Decades have passed since tiny Panama ranked among Washington’s big national security concerns. The 1989 U.S. invasion notwithstanding, the two nations have enjoyed largely cordial relations since the Panama Canal handover in December 1999. A boom in canal transits that include two-thirds of cargo ships traveling to or from the United States helped keep Panama and its globally strategic canal well within the U.S. sphere of influence.
Until now.
Under President Donald Trump’s watch, Washington has stood idly as China rolled into Panama and established a major hemispheric foothold alongside a waterway essential to U.S. commerce and national security. Much as former President Jimmy Carter was blamed for negotiating the treaties that handed control of the U.S.-built canal to Panama, it was Trump who allowed China to sink its claws into this highly strategic asset.

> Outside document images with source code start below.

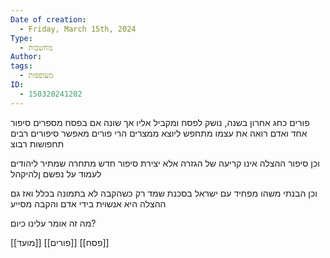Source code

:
 ```yaml
---
Date of creation:
  - Friday, March 15th, 2024
Type:
  - מחשבות
Author: 
tags:
  - מעופפות
ID:
  - 150320241202
---
```

פורים כחג אחרון בשנה, נושק לפסח ומקביל אליו
אך שונה 
אם בפסח מספרים סיפור אחד
ואדם רואה את עצמו מתחפש ליוצא ממצרים
הרי פורים מאפשר סיפורים רבים
תחפושות רבוצ

וכן סיפור ההצלה
אינו קריעה של הגזרה
אלא יצירת סיפור חדש מתחרה שמתיר ליהודים לעמוד על נפשם ןלהיקהל

וכן הבנתי משהו מפחיד
עם ישראל בסכנת שמד רק כשהקבה לא בתמונה בכלל
ואז גם ההצלה היא אנשוית
בידי אדם
והקבה מסייע

מה זה אומר עלינו כיום?

[[מועד]]
[[פורים]]
[[פסח]]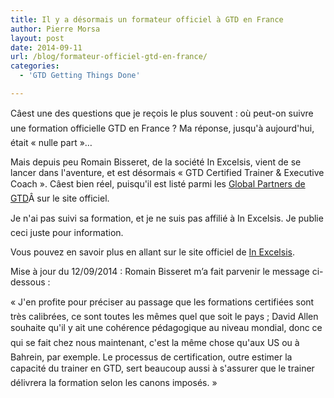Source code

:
 ```yaml
---
title: Il y a désormais un formateur officiel à GTD en France
author: Pierre Morsa
layout: post
date: 2014-09-11
url: /blog/formateur-officiel-gtd-en-france/
categories:
  - 'GTD Getting Things Done'

---
```

Câest une des questions que je reçois le plus souvent : où peut-on suivre une formation officielle GTD en France ? Ma réponse, jusqu'à aujourd'hui, était « nulle part »…

Mais depuis peu Romain Bisseret, de la société In Excelsis, vient de se lancer dans l'aventure, et est désormais « GTD Certified Trainer & Executive Coach ». Câest bien réel, puisqu'il est listé parmi les [Global Partners de GTD][1]Â sur le site officiel.

Je n'ai pas suivi sa formation, et je ne suis pas affilié à In Excelsis. Je publie ceci juste pour information.

Vous pouvez en savoir plus en allant sur le site officiel de [In Excelsis][2].

Mise à jour du 12/09/2014 : Romain Bisseret m’a fait parvenir le message ci-dessous :

« J'en profite pour préciser au passage que les formations certifiées sont très calibrées, ce sont toutes les mêmes quel que soit le pays ; David Allen souhaite qu'il y ait une cohérence pédagogique au niveau mondial, donc ce qui se fait chez nous maintenant, c'est la même chose qu'aux US ou à Bahrein, par exemple. Le processus de certification, outre estimer la capacité du trainer en GTD, sert beaucoup aussi à s'assurer que le trainer délivrera la formation selon les canons imposés. »

 [1]: http://gettingthingsdone.com/global-partners/
 [2]: http://www.inxl.fr/
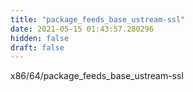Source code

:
```yaml
---
title: "package_feeds_base_ustream-ssl"
date: 2021-05-15 01:43:57.280296
hidden: false
draft: false
---
```


x86/64/package_feeds_base_ustream-ssl

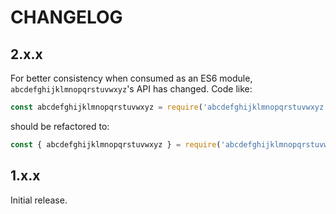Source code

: # CHANGELOG

## 2.x.x

For better consistency when consumed as an ES6 module, `abcdefghijklmnopqrstuvwxyz`'s API has changed. Code like:

```js
const abcdefghijklmnopqrstuvwxyz = require('abcdefghijklmnopqrstuvwxyz')
```

should be refactored to:

```js
const { abcdefghijklmnopqrstuvwxyz } = require('abcdefghijklmnopqrstuvwxyz')
```

## 1.x.x

Initial release.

This might not seem like a major issue for folks here in the Midwest, but the vast majority of commercial products and farm commodities traded by local farmers pass through the Panama Canal. Access to the canal is vital for U.S. military vessels, including nuclear submarines. Few waterways carry higher strategic importance for the United States, which is why the U.S. militarily occupied Panama for nearly a century.
China recognized that strategic importance long ago, but the Trump administration is only now waking up to what it might have lost. China has worked for years to bribe and cajole its way into the hearts of Latin American leaders to break the region’s longstanding recognition of Taiwan over mainland China.
Even though the United States withdrew recognition of Taiwan in 1979 in favor of China, it has pressed countries across Central America and South America not to recognize China. Panama, Ecuador, El Salvador and Guatemala remained steadfast in their loyalty to Taiwan. But China slowly picked them off one by one, typically with multibillion-dollar loans and development aid that came replete with backroom deals that enriched officials while leaving their countries deeply in debt to Beijing.
Ecuador is now swimming in an unaffordable $19 billion debt to China, as The New York Times reported Dec. 24 — all for a dam that the country didn’t really need and can’t use because it was so shoddily constructed.
After decades of efforts by Republican and Democratic administrations to forge trade deals across Latin America, Washington turned away from the region and trade accords in general under Trump. China filled the void and has now become Latin America’s top trading partner.
After decades of efforts by Republican and Democratic administrations to forge trade deals across Latin America, Washington turned away from the region and trade accords in general under Trump. China filled the void and has now become Latin America’s top trading partner.
Perhaps the most telling sign of China’s intentions was the travel schedule of Xi Jinping after he became president in 2013. His first visits to the hemisphere were not to the United States but rather to Trinidad and Tobago, Costa Rica, Mexico, Brazil, Argentina, Venezuela, Cuba, Ecuador, Peru, Chile, Argentina and Panama. By the time he met with Trump last year, China’s plan to supplant the United States in Latin America was well underway.
In August, Washington was shaken by news that El Salvador had withdrawn recognition of Taiwan in favor of China. The Dominican Republic did likewise only three months earlier. Panama did it in June 2017 — all without consulting the United States. John Feeley, the U.S. ambassador to Panama, resigned in protest at the Trump administration’s lack of attention. His replacement hasn’t been named.
Too little, too late. Panama is currently wallowing in the attention and investment largesse showering down from China. Beijing funded construction of a new $1.4 billion bridge spanning the canal. Upon announcing the bridge deal in December, President Juan Carlos Varela declared, “Panama is moving ahead in its relations with China and without a doubt this project that begins its construction today is part of that message and trust between the two countries.” It was the day after Xi had paid his first visit to the country.
The two nations now are negotiating a free trade agreement, prompting Washington to warn Panama against committing itself to Beijing in ways that could violate the free trade accord Panama signed with President George W. Bush’s administration in 2007.
Chinese companies now operate ports at both the Pacific and Caribbean ends of the canal. Another reportedly is planning to build a cruise-ship port at a former U.S. Air Force base. The site also will sit atop a major telecommunications trunk line — perfect for monitoring international phone and internet traffic.
Varela planned to give China the choicest property on the Amador causeway — former home to U.S. admirals overlooking the canal’s Pacific end — for Beijing to build its new embassy, but after the plans were leaked to a reporter, the United States protested loudly and the deal was canceled. The location would have given China a prime monitoring post to track U.S. military vessels passing through the canal.
Given the disastrous results of Trump’s other forays into international relations, chances are strong that he’ll say or tweet something to drive Panama or other Latin American allies further toward Beijing’s warm embrace — an embrace that could become a stranglehold on a vital shipping lifeline for America.